Moving Toward a Secure Attachment Style

 The good news is that it’s entirely possible to move toward a more secure attachment style! The not-so-good news is that it requires intentional work. If you want to get to the root of your anxious attachment style, you may need to revisit some childhood trauma. That may sound daunting, but sometimes the root cause can be as simple as a disruption in bonding with a primary caregiver due to parents being frequently absent due to work or struggling with their own mental health. This doesn’t mean your parents were bad; they were just human. For example, a mother struggling with postpartum depression might not have been able to bond with you in the way she wanted.

Meeting with a mental health professional can be incredibly beneficial in identifying which type of therapy might best support your healing journey—whether it’s Cognitive Behavioral Therapy (CBT), Psychodynamic Therapy, Internal Family Systems (IFS), or EMDR (Eye Movement Desensitization and Reprocessing).
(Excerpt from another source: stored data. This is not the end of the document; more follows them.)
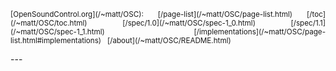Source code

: <p align="justify">
<small>
[OpenSoundControl.org](/~matt/OSC):  &nbsp;
[/page-list](/~matt/OSC/page-list.html) &nbsp;
[/toc](/~matt/OSC/toc.html) &nbsp;
[/spec/1.0](/~matt/OSC/spec-1_0.html) &nbsp;
[/spec/1.1](/~matt/OSC/spec-1_1.html) &nbsp;
[/implementations](/~matt/OSC/page-list.html#implementations) &nbsp;
[/about](/~matt/OSC/README.html)
</small>
</p>
---
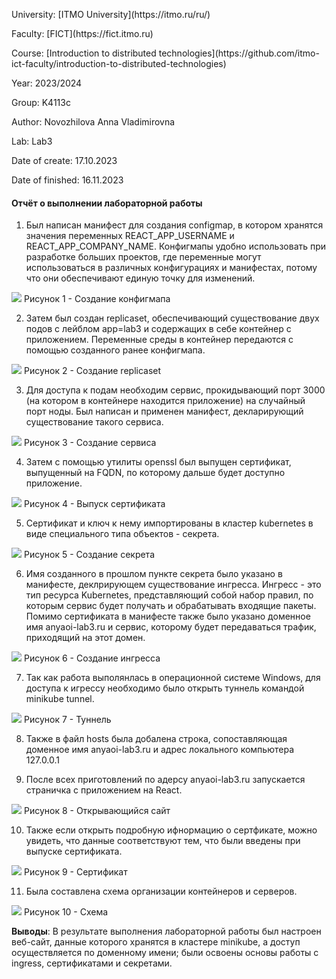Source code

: <p> University: [ITMO University](https://itmo.ru/ru/)
<p> Faculty: [FICT](https://fict.itmo.ru)
<p> Course: [Introduction to distributed technologies](https://github.com/itmo-ict-faculty/introduction-to-distributed-technologies)
<p> Year: 2023/2024
<p> Group: K4113c
<p> Author: Novozhilova Anna Vladimirovna
<p> Lab: Lab3
<p> Date of create: 17.10.2023
<p> Date of finished: 16.11.2023

<h4>Отчёт о выполнении лабораторной работы</h4>

1. Был написан манифест для создания configmap, в котором хранятся значения переменных REACT_APP_USERNAME и REACT_APP_COMPANY_NAME. Конфигмапы удобно использовать при разработке больших проектов, где переменные могут использоваться в различных конфигурациях и манифестах, потому что они обеспечивают единую точку для изменений.
<image src="https://github.com/anny-nov/2023_2024-introduction_to_distributed_technologies-k4113c-novozhilova-a-v/blob/main/lab3/img/8.png">
Рисунок 1 - Создание конфигмапа

2. Затем был создан replicaset, обеспечивающий существование двух подов с лейблом app=lab3 и содержащих в себе контейнер с приложением. Переменные среды в контейнер передаются с помощью созданного ранее конфигмапа.
<image src="https://github.com/anny-nov/2023_2024-introduction_to_distributed_technologies-k4113c-novozhilova-a-v/blob/main/lab3/img/9.png">
Рисунок 2 - Создание replicaset

3. Для доступа к подам необходим сервис, прокидывающий порт 3000 (на котором в контейнере находится приложение) на случайный порт ноды. Был написан и применен манифест, декларирующий существование такого сервиса.
<image src="https://github.com/anny-nov/2023_2024-introduction_to_distributed_technologies-k4113c-novozhilova-a-v/blob/main/lab3/img/10.png">
Рисунок 3 - Создание сервиса

4. Затем с помощью утилиты openssl был выпущен сертификат, выпущенный на FQDN, по которому дальше будет доступно приложение.
<image src="https://github.com/anny-nov/2023_2024-introduction_to_distributed_technologies-k4113c-novozhilova-a-v/blob/main/lab3/img/1.png">
Рисунок 4 - Выпуск сертификата

5. Сертификат и ключ к нему импортированы в кластер kubernetes в виде специального типа объектов - секрета.
<image src="https://github.com/anny-nov/2023_2024-introduction_to_distributed_technologies-k4113c-novozhilova-a-v/blob/main/lab3/img/4.png">
Рисунок 5 - Создание секрета

6. Имя созданного в прошлом пункте секрета было указано в манифесте, деклрирующем существование ингресса. Ингресс - это тип ресурса Kubernetes, представляющий собой набор правил, по которым сервис будет получать и обрабатывать входящие пакеты. Помимо сертификата в манифесте также было указано доменное имя anyaoi-lab3.ru и сервис, которому будет передаваться трафик, приходящий на этот домен.
<image src="https://github.com/anny-nov/2023_2024-introduction_to_distributed_technologies-k4113c-novozhilova-a-v/blob/main/lab3/img/5.png">
Рисунок 6 - Создание ингресса

7. Так как работа выполянлась в операционной системе Windows, для доступа к игрессу необходимо было открыть туннель командой minikube tunnel.
<image src="https://github.com/anny-nov/2023_2024-introduction_to_distributed_technologies-k4113c-novozhilova-a-v/blob/main/lab3/img/11.png">
Рисунок 7 - Туннель

8. Также в файл hosts была добалена строка, сопоставляющая доменное имя anyaoi-lab3.ru и адрес локального компьютера 127.0.0.1

9. После всех приготовлений по адерсу anyaoi-lab3.ru запускается страничка с приложением на React.
<image src="https://github.com/anny-nov/2023_2024-introduction_to_distributed_technologies-k4113c-novozhilova-a-v/blob/main/lab3/img/7.png">
Рисунок 8 - Открывающийся сайт

10. Также если открыть подробную ифнормацию о сертфикате, можно увидеть, что данные соответствуют тем, что были введены при выпуске сертификата.
<image src="https://github.com/anny-nov/2023_2024-introduction_to_distributed_technologies-k4113c-novozhilova-a-v/blob/main/lab3/img/6.png">
Рисунок 9 - Сертификат

11. Была составлена схема организации контейнеров и серверов.
<image src="https://github.com/anny-nov/2023_2024-introduction_to_distributed_technologies-k4113c-novozhilova-a-v/blob/main/lab3/img/12.png">
Рисунок 10 - Схема

**Выводы**: В результате выполнения лабораторной работы был настроен веб-сайт, данные которого хранятся в кластере minikube, а доступ осуществляется по доменному имени; были освоены основы работы с ingress, сертификатами и секретами.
While therapy can take time and may feel overwhelming at first, there are things you can start doing at home to manage your anxiety and begin transitioning toward a more secure attachment style.

 

Practical Steps for Healing Anxious Attachment

 

  1. Increase Awareness of Your Anxiety

The next time you're feeling triggered—let’s say when a phone call to your partner goes to voicemail—take a moment to identify the anxiety you’re feeling. Scan your body and locate where the tension lands. For me, it often manifested as a pit in my stomach or a tightness in my chest. Simply sit with that feeling for a moment, practicing mindfulness. Your nervous system’s response is irrational, but it has convinced you that you’re in danger. Place your hand on your heart and repeat, “I am safe, and I am loved.” Take deep breaths and resist the urge to act on the anxiety.

 

  1. Journal Your Thoughts


    Once you’ve calmed your anxiety a bit, grab a pen and paper and journal your thoughts and feelings. Write whatever comes to mind. Express your anger, fear, hurt—whatever is there. Allow yourself to cry, vent, and write until you can’t write anymore. By the time you stop, you might even find that you're hungry or need to use the bathroom—essentially, you’ve moved past an impulsive reaction to your emotions. Congratulations, you’ve just avoided a potentially destructive response!

 

  1. Learn More About Attachment Styles


    The more you learn about attachment theory, the better equipped you’ll be to navigate your own healing process. I recommend reading Attached by Amir Levine and Rachel Heller or listening to my podcast episode, Exploring Attachment Styles.

 

 

Remember, attachment theory is all about trust- trusting others to meet our needs, but more importantly learning to trust ourselves to meet our own needs and the rewards are profound. As you build emotional security, you’ll experience deeper, more trusting relationships and a healthier sense of self. You can cultivate the stable, supportive connections you deserve, moving toward a more balanced and secure future.